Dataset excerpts
/---

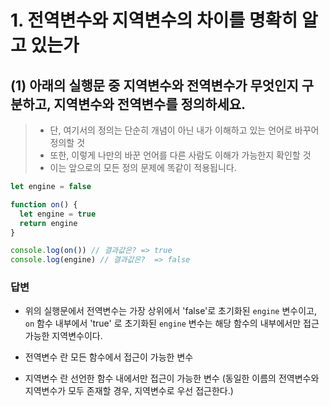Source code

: # 1. 전역변수와 지역변수의 차이를 명확히 알고 있는가

## (1) 아래의 실행문 중 지역변수와 전역변수가 무엇인지 구분하고, 지역변수와 전역변수를 정의하세요.

> - 단, 여기서의 정의는 단순히 개념이 아닌 내가 이해하고 있는 언어로 바꾸어 정의할 것
> - 또한, 이렇게 나만의 바꾼 언어를 다른 사람도 이해가 가능한지 확인할 것
> - 이는 앞으로의 모든 정의 문제에 똑같이 적용됩니다.

```javascript
let engine = false

function on() {
  let engine = true
  return engine
}

console.log(on()) // 결과값은? => true
console.log(engine) // 결과값은?  => false
```

### 답변

- 위의 실행문에서 전역변수는 가장 상위에서 'false'로 초기화된 `engine` 변수이고, `on` 함수 내부에서 'true' 로 초기화된 `engine` 변수는 해당 함수의 내부에서만 접근 가능한 지역변수이다.

- 전역변수 란 모든 함수에서 접근이 가능한 변수

- 지역변수 란 선언한 함수 내에서만 접근이 가능한 변수
  (동일한 이름의 전역변수와 지역변수가 모두 존재할 경우, 지역변수로 우선 접근한다.)

<br/>
<br/>
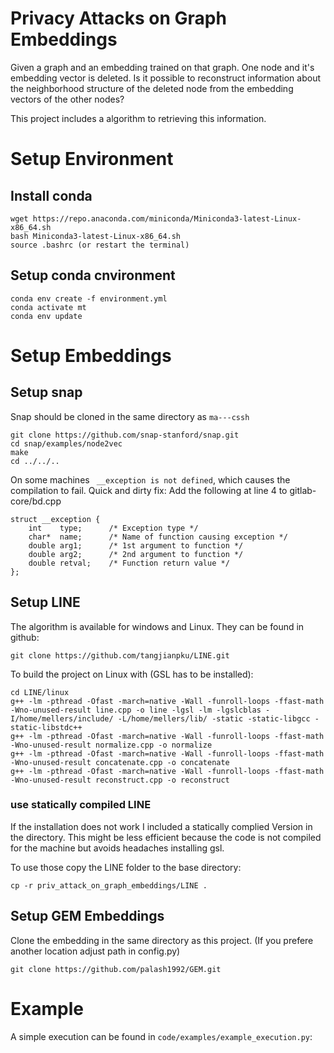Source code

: # Privacy Attacks on Graph Embeddings
Given a graph and an embedding trained on that graph. One node and it's embedding vector is deleted. Is it possible to 
reconstruct information about the neighborhood structure of the deleted node from the embedding vectors of the other 
nodes?

This project includes a algorithm to retrieving this information.

# Setup Environment
## Install conda
```
wget https://repo.anaconda.com/miniconda/Miniconda3-latest-Linux-x86_64.sh
bash Miniconda3-latest-Linux-x86_64.sh
source .bashrc (or restart the terminal)
```
## Setup conda cnvironment
```
conda env create -f environment.yml
conda activate mt
conda env update
```
# Setup Embeddings
## Setup snap
Snap should be cloned in the same directory as `ma---cssh`
```
git clone https://github.com/snap-stanford/snap.git
cd snap/examples/node2vec
make
cd ../../..
```
On some machines ` __exception is not defined`, which causes the compilation to fail.
Quick and dirty fix: Add the following at line 4 to gitlab-core/bd.cpp

```
struct __exception {
    int    type;      /* Exception type */    
    char*  name;      /* Name of function causing exception */
    double arg1;      /* 1st argument to function */
    double arg2;      /* 2nd argument to function */
    double retval;    /* Function return value */
};
```

## Setup LINE

The algorithm is available for windows and Linux. They can be found in github:
```
git clone https://github.com/tangjianpku/LINE.git
```

To build the project on Linux with (GSL has to be installed):
```
cd LINE/linux
g++ -lm -pthread -Ofast -march=native -Wall -funroll-loops -ffast-math -Wno-unused-result line.cpp -o line -lgsl -lm -lgslcblas -I/home/mellers/include/ -L/home/mellers/lib/ -static -static-libgcc -static-libstdc++
g++ -lm -pthread -Ofast -march=native -Wall -funroll-loops -ffast-math -Wno-unused-result normalize.cpp -o normalize
g++ -lm -pthread -Ofast -march=native -Wall -funroll-loops -ffast-math -Wno-unused-result concatenate.cpp -o concatenate
g++ -lm -pthread -Ofast -march=native -Wall -funroll-loops -ffast-math -Wno-unused-result reconstruct.cpp -o reconstruct
```

### use statically compiled LINE
If the installation does not work I included a statically complied Version in the directory. This might be less efficient because the code is not compiled for the machine but avoids headaches installing gsl. 

To use those copy the LINE folder to the base directory:
```
cp -r priv_attack_on_graph_embeddings/LINE .
```

## Setup GEM Embeddings
Clone the embedding in the same directory as this project. (If you prefere another location adjust path in config.py)
```
git clone https://github.com/palash1992/GEM.git
```

# Example
A simple execution can be found in ``code/examples/example_execution.py``:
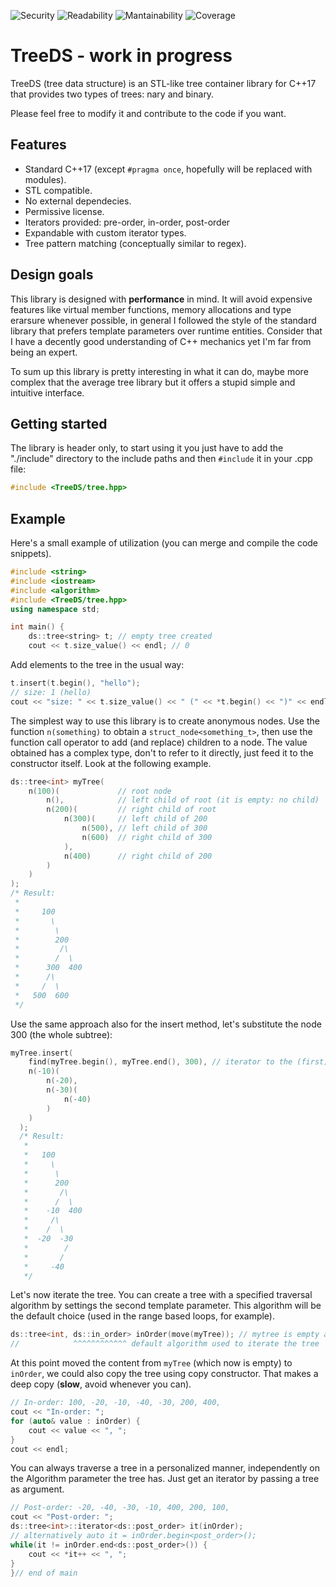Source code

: ![Security](https://sonarcloud.io/api/project_badges/measure?project=tree-ds&metric=security_rating)
![Readability](https://sonarcloud.io/api/project_badges/measure?project=tree-ds&metric=reliability_rating)
![Mantainability](https://sonarcloud.io/api/project_badges/measure?project=tree-ds&metric=sqale_rating)
![Coverage](https://sonarcloud.io/api/project_badges/measure?project=tree-ds&metric=coverage)

# TreeDS - work in progress
TreeDS (tree data structure) is an STL-like tree container library for C++17 that provides two types of trees: nary and
binary.

Please feel free to modify it and contribute to the code if you want.

## Features
* Standard C++17 (except ```#pragma once```, hopefully will be replaced with modules).
* STL compatible.
* No external dependecies.
* Permissive license.
* Iterators provided: pre-order, in-order, post-order
* Expandable with custom iterator types.
* Tree pattern matching (conceptually similar to regex).

## Design goals
This library is designed with **performance** in mind. It will avoid expensive features like virtual member functions, memory allocations and type erarsure whenever possible, in general I followed the style of the standard library that prefers template parameters over runtime entities. Consider that I have a decently good understanding of C++ mechanics yet I'm far from being an expert.

To sum up this library is pretty interesting in what it can do, maybe more complex that the average tree library but it offers a stupid simple and intuitive interface.

## Getting started
The library is header only, to start using it you just have to add the "./include" directory to the include paths and
then `#include` it in your .cpp file:

```c++
#include <TreeDS/tree.hpp>
```

## Example
Here's a small example of utilization (you can merge and compile the code snippets).

```c++
#include <string>
#include <iostream>
#include <algorithm>
#include <TreeDS/tree.hpp>
using namespace std;

int main() {
    ds::tree<string> t; // empty tree created
    cout << t.size_value() << endl; // 0
```
      
Add elements to the tree in the usual way:
```c++
t.insert(t.begin(), "hello");
// size: 1 (hello)
cout << "size: " << t.size_value() << " (" << *t.begin() << ")" << endl;
```

The simplest way to use this library is to create anonymous nodes. Use the function ```n(something)``` to obtain a
`struct_node<something_t>`, then use the function call operator to add (and replace) children to a node. The value
obtained has a complex type, don't to refer to it directly, just feed it to the constructor itself. Look at the following example.

```c++
ds::tree<int> myTree(
    n(100)(             // root node
        n(),            // left child of root (it is empty: no child)
        n(200)(         // right child of root
            n(300)(     // left child of 200
                n(500), // left child of 300
                n(600)  // right child of 300
            ),
            n(400)      // right child of 200
        )
    )
);
/* Result:
 *
 *     100
 *       \
 *        \
 *        200
 *         /\
 *        /  \
 *      300  400
 *      /\
 *     /  \
 *   500  600
 */
```

Use the same approach also for the insert method, let's substitute the node 300 (the whole subtree):

```c++
myTree.insert(
    find(myTree.begin(), myTree.end(), 300), // iterator to the (first) position of node 300
    n(-10)(
        n(-20),
        n(-30)(
            n(-40)
        )
    )
  );
  /* Result:
   *
   *   100
   *     \
   *      \
   *      200
   *       /\
   *      /  \
   *    -10  400
   *     /\
   *    /  \
   *  -20  -30
   *        /
   *       /
   *     -40
   */
```

Let's now iterate the tree. You can create a tree with a specified traversal algorithm by settings the second template
parameter. This algorithm will be the default choice (used in the range based loops, for example).

```c++
ds::tree<int, ds::in_order> inOrder(move(myTree)); // mytree is empty at this point
//            ^^^^^^^^^^^^ default algorithm used to iterate the tree
```

At this point moved the content from `myTree` (which now is empty) to `inOrder`, we could also copy the tree using copy
constructor. That makes a deep copy (**slow**, avoid whenever you can).

```c++
// In-order: 100, -20, -10, -40, -30, 200, 400,
cout << "In-order: ";
for (auto& value : inOrder) {
    cout << value << ", ";
}
cout << endl;
```

You can always traverse a tree in a personalized manner, independently on the Algorithm parameter the tree has. Just
get an iterator by passing a tree as argument.

```c++
// Post-order: -20, -40, -30, -10, 400, 200, 100, 
cout << "Post-order: ";
ds::tree<int>::iterator<ds::post_order> it(inOrder);
// alternatively auto it = inOrder.begin<post_order>();
while(it != inOrder.end<ds::post_order>()) {
    cout << *it++ << ", ";
}
}// end of main
```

\---

Task directions
What is needed is an exact copy of every entry, with the pictures removed.

Answer area
Source code

: # 1. 전역변수와 지역변수의 차이를 명확히 알고 있는가

## (1) 아래의 실행문 중 지역변수와 전역변수가 무엇인지 구분하고, 지역변수와 전역변수를 정의하세요.

> - 단, 여기서의 정의는 단순히 개념이 아닌 내가 이해하고 있는 언어로 바꾸어 정의할 것
> - 또한, 이렇게 나만의 바꾼 언어를 다른 사람도 이해가 가능한지 확인할 것
> - 이는 앞으로의 모든 정의 문제에 똑같이 적용됩니다.

```javascript
let engine = false

function on() {
  let engine = true
  return engine
}

console.log(on()) // 결과값은? => true
console.log(engine) // 결과값은?  => false
```

### 답변

- 위의 실행문에서 전역변수는 가장 상위에서 'false'로 초기화된 `engine` 변수이고, `on` 함수 내부에서 'true' 로 초기화된 `engine` 변수는 해당 함수의 내부에서만 접근 가능한 지역변수이다.

- 전역변수 란 모든 함수에서 접근이 가능한 변수

- 지역변수 란 선언한 함수 내에서만 접근이 가능한 변수
  (동일한 이름의 전역변수와 지역변수가 모두 존재할 경우, 지역변수로 우선 접근한다.)

<br/>
<br/>
Source code

: # Privacy Attacks on Graph Embeddings
Given a graph and an embedding trained on that graph. One node and it's embedding vector is deleted. Is it possible to 
reconstruct information about the neighborhood structure of the deleted node from the embedding vectors of the other 
nodes?

This project includes a algorithm to retrieving this information.

# Setup Environment
## Install conda
```
wget https://repo.anaconda.com/miniconda/Miniconda3-latest-Linux-x86_64.sh
bash Miniconda3-latest-Linux-x86_64.sh
source .bashrc (or restart the terminal)
```
## Setup conda cnvironment
```
conda env create -f environment.yml
conda activate mt
conda env update
```
# Setup Embeddings
## Setup snap
Snap should be cloned in the same directory as `ma---cssh`
```
git clone https://github.com/snap-stanford/snap.git
cd snap/examples/node2vec
make
cd ../../..
```
On some machines ` __exception is not defined`, which causes the compilation to fail.
Quick and dirty fix: Add the following at line 4 to gitlab-core/bd.cpp

```
struct __exception {
    int    type;      /* Exception type */    
    char*  name;      /* Name of function causing exception */
    double arg1;      /* 1st argument to function */
    double arg2;      /* 2nd argument to function */
    double retval;    /* Function return value */
};
```

## Setup LINE

The algorithm is available for windows and Linux. They can be found in github:
```
git clone https://github.com/tangjianpku/LINE.git
```

To build the project on Linux with (GSL has to be installed):
```
cd LINE/linux
g++ -lm -pthread -Ofast -march=native -Wall -funroll-loops -ffast-math -Wno-unused-result line.cpp -o line -lgsl -lm -lgslcblas -I/home/mellers/include/ -L/home/mellers/lib/ -static -static-libgcc -static-libstdc++
g++ -lm -pthread -Ofast -march=native -Wall -funroll-loops -ffast-math -Wno-unused-result normalize.cpp -o normalize
g++ -lm -pthread -Ofast -march=native -Wall -funroll-loops -ffast-math -Wno-unused-result concatenate.cpp -o concatenate
g++ -lm -pthread -Ofast -march=native -Wall -funroll-loops -ffast-math -Wno-unused-result reconstruct.cpp -o reconstruct
```

### use statically compiled LINE
If the installation does not work I included a statically complied Version in the directory. This might be less efficient because the code is not compiled for the machine but avoids headaches installing gsl. 

To use those copy the LINE folder to the base directory:
```
cp -r priv_attack_on_graph_embeddings/LINE .
```

## Setup GEM Embeddings
Clone the embedding in the same directory as this project. (If you prefere another location adjust path in config.py)
```
git clone https://github.com/palash1992/GEM.git
```

# Example
A simple execution can be found in ``code/examples/example_execution.py``:
Source code

: ![Security](https://sonarcloud.io/api/project_badges/measure?project=tree-ds&metric=security_rating)
![Readability](https://sonarcloud.io/api/project_badges/measure?project=tree-ds&metric=reliability_rating)
![Mantainability](https://sonarcloud.io/api/project_badges/measure?project=tree-ds&metric=sqale_rating)
![Coverage](https://sonarcloud.io/api/project_badges/measure?project=tree-ds&metric=coverage)

# TreeDS - work in progress
TreeDS (tree data structure) is an STL-like tree container library for C++17 that provides two types of trees: nary and
binary.

Please feel free to modify it and contribute to the code if you want.

## Features
* Standard C++17 (except ```#pragma once```, hopefully will be replaced with modules).
* STL compatible.
* No external dependecies.
* Permissive license.
* Iterators provided: pre-order, in-order, post-order
* Expandable with custom iterator types.
* Tree pattern matching (conceptually similar to regex).

## Design goals
This library is designed with **performance** in mind. It will avoid expensive features like virtual member functions, memory allocations and type erarsure whenever possible, in general I followed the style of the standard library that prefers template parameters over runtime entities. Consider that I have a decently good understanding of C++ mechanics yet I'm far from being an expert.

To sum up this library is pretty interesting in what it can do, maybe more complex that the average tree library but it offers a stupid simple and intuitive interface.

## Getting started
The library is header only, to start using it you just have to add the "./include" directory to the include paths and
then `#include` it in your .cpp file:

```c++
#include <TreeDS/tree.hpp>
```

## Example
Here's a small example of utilization (you can merge and compile the code snippets).

```c++
#include <string>
#include <iostream>
#include <algorithm>
#include <TreeDS/tree.hpp>
using namespace std;

int main() {
    ds::tree<string> t; // empty tree created
    cout << t.size_value() << endl; // 0
```
      
Add elements to the tree in the usual way:
```c++
t.insert(t.begin(), "hello");
// size: 1 (hello)
cout << "size: " << t.size_value() << " (" << *t.begin() << ")" << endl;
```

The simplest way to use this library is to create anonymous nodes. Use the function ```n(something)``` to obtain a
`struct_node<something_t>`, then use the function call operator to add (and replace) children to a node. The value
obtained has a complex type, don't to refer to it directly, just feed it to the constructor itself. Look at the following example.

```c++
ds::tree<int> myTree(
    n(100)(             // root node
        n(),            // left child of root (it is empty: no child)
        n(200)(         // right child of root
            n(300)(     // left child of 200
                n(500), // left child of 300
                n(600)  // right child of 300
            ),
            n(400)      // right child of 200
        )
    )
);
/* Result:
 *
 *     100
 *       \
 *        \
 *        200
 *         /\
 *        /  \
 *      300  400
 *      /\
 *     /  \
 *   500  600
 */
```

Use the same approach also for the insert method, let's substitute the node 300 (the whole subtree):

```c++
myTree.insert(
    find(myTree.begin(), myTree.end(), 300), // iterator to the (first) position of node 300
    n(-10)(
        n(-20),
        n(-30)(
            n(-40)
        )
    )
  );
  /* Result:
   *
   *   100
   *     \
   *      \
   *      200
   *       /\
   *      /  \
   *    -10  400
   *     /\
   *    /  \
   *  -20  -30
   *        /
   *       /
   *     -40
   */
```

Let's now iterate the tree. You can create a tree with a specified traversal algorithm by settings the second template
parameter. This algorithm will be the default choice (used in the range based loops, for example).

```c++
ds::tree<int, ds::in_order> inOrder(move(myTree)); // mytree is empty at this point
//            ^^^^^^^^^^^^ default algorithm used to iterate the tree
```

At this point moved the content from `myTree` (which now is empty) to `inOrder`, we could also copy the tree using copy
constructor. That makes a deep copy (**slow**, avoid whenever you can).

```c++
// In-order: 100, -20, -10, -40, -30, 200, 400,
cout << "In-order: ";
for (auto& value : inOrder) {
    cout << value << ", ";
}
cout << endl;
```

You can always traverse a tree in a personalized manner, independently on the Algorithm parameter the tree has. Just
get an iterator by passing a tree as argument.

```c++
// Post-order: -20, -40, -30, -10, 400, 200, 100, 
cout << "Post-order: ";
ds::tree<int>::iterator<ds::post_order> it(inOrder);
// alternatively auto it = inOrder.begin<post_order>();
while(it != inOrder.end<ds::post_order>()) {
    cout << *it++ << ", ";
}
}// end of main
```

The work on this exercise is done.